_TASK INSTRUCTIONS_
Using the material that follows, identify and copy each line with the string "color".
BEGIN INFORMATION SUPPLIED
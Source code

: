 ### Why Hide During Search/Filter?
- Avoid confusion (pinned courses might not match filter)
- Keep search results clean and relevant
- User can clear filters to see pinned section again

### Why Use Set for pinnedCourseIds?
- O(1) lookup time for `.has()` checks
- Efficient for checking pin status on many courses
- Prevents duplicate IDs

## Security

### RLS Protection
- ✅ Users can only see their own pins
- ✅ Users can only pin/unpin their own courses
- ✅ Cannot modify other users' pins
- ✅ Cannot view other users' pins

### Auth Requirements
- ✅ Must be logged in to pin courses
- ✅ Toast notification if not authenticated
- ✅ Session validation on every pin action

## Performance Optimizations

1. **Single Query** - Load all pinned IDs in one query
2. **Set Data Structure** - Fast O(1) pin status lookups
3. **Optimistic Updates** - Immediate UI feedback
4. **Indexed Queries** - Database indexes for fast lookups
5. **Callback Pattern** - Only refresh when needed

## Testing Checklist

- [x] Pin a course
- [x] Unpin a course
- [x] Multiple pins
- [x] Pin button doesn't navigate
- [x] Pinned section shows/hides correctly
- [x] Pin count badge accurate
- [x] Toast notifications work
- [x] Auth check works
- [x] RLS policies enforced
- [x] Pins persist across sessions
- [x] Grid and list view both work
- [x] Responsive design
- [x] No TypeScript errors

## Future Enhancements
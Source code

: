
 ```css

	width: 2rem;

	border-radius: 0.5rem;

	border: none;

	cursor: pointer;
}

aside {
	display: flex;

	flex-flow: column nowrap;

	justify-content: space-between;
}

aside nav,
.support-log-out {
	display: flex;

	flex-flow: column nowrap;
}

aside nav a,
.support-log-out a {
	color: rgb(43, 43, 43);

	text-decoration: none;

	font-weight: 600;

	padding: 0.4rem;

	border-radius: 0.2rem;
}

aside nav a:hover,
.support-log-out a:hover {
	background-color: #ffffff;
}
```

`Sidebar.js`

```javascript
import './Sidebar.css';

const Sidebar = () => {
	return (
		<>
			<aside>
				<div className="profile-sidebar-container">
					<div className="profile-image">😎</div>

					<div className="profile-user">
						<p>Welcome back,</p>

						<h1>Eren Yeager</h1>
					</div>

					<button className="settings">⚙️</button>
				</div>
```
END INFORMATION SUPPLIED
_WRITTEN RESPONSE_
	color: rgb(43, 43, 43);
	background-color: #ffffff;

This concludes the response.